== Saved entries ==
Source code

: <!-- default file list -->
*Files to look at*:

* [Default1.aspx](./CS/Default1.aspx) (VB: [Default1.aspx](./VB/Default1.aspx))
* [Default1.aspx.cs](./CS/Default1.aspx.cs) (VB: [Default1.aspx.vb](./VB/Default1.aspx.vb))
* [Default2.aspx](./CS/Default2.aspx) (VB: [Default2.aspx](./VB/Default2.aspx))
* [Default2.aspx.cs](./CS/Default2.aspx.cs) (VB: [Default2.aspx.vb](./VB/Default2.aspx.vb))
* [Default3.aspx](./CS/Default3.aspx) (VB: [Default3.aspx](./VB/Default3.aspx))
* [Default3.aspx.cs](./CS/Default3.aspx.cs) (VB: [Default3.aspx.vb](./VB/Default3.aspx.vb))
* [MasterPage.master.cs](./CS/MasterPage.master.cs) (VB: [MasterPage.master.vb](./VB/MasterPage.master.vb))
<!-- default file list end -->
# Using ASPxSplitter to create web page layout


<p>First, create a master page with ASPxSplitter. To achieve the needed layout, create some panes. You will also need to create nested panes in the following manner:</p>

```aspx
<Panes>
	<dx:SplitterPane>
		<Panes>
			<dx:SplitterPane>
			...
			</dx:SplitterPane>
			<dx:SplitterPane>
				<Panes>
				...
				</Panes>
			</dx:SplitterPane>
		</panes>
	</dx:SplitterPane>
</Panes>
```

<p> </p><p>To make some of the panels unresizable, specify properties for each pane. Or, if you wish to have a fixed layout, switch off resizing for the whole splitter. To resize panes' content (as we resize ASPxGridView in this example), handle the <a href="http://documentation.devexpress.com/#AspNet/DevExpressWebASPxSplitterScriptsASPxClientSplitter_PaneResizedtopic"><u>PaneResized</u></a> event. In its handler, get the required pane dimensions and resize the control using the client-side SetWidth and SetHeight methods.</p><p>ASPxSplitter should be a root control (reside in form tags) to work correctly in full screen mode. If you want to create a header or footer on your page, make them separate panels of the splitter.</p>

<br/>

== TASK OBJECTIVE ==
Copy each line of the data above exactly as it appears.

== WRITTEN ANSWER ==
Source code

: <!-- default file list -->
*Files to look at*:

* [Default1.aspx](./CS/Default1.aspx) (VB: [Default1.aspx](./VB/Default1.aspx))
* [Default1.aspx.cs](./CS/Default1.aspx.cs) (VB: [Default1.aspx.vb](./VB/Default1.aspx.vb))
* [Default2.aspx](./CS/Default2.aspx) (VB: [Default2.aspx](./VB/Default2.aspx))
* [Default2.aspx.cs](./CS/Default2.aspx.cs) (VB: [Default2.aspx.vb](./VB/Default2.aspx.vb))
* [Default3.aspx](./CS/Default3.aspx) (VB: [Default3.aspx](./VB/Default3.aspx))
* [Default3.aspx.cs](./CS/Default3.aspx.cs) (VB: [Default3.aspx.vb](./VB/Default3.aspx.vb))
* [MasterPage.master.cs](./CS/MasterPage.master.cs) (VB: [MasterPage.master.vb](./VB/MasterPage.master.vb))
<!-- default file list end -->
# Using ASPxSplitter to create web page layout


<p>First, create a master page with ASPxSplitter. To achieve the needed layout, create some panes. You will also need to create nested panes in the following manner:</p>

```aspx
<Panes>
	<dx:SplitterPane>
		<Panes>
			<dx:SplitterPane>
			...
			</dx:SplitterPane>
			<dx:SplitterPane>
				<Panes>
				...
				</Panes>
			</dx:SplitterPane>
		</panes>
	</dx:SplitterPane>
</Panes>
```

<p> </p><p>To make some of the panels unresizable, specify properties for each pane. Or, if you wish to have a fixed layout, switch off resizing for the whole splitter. To resize panes' content (as we resize ASPxGridView in this example), handle the <a href="http://documentation.devexpress.com/#AspNet/DevExpressWebASPxSplitterScriptsASPxClientSplitter_PaneResizedtopic"><u>PaneResized</u></a> event. In its handler, get the required pane dimensions and resize the control using the client-side SetWidth and SetHeight methods.</p><p>ASPxSplitter should be a root control (reside in form tags) to work correctly in full screen mode. If you want to create a header or footer on your page, make them separate panels of the splitter.</p>

<br/>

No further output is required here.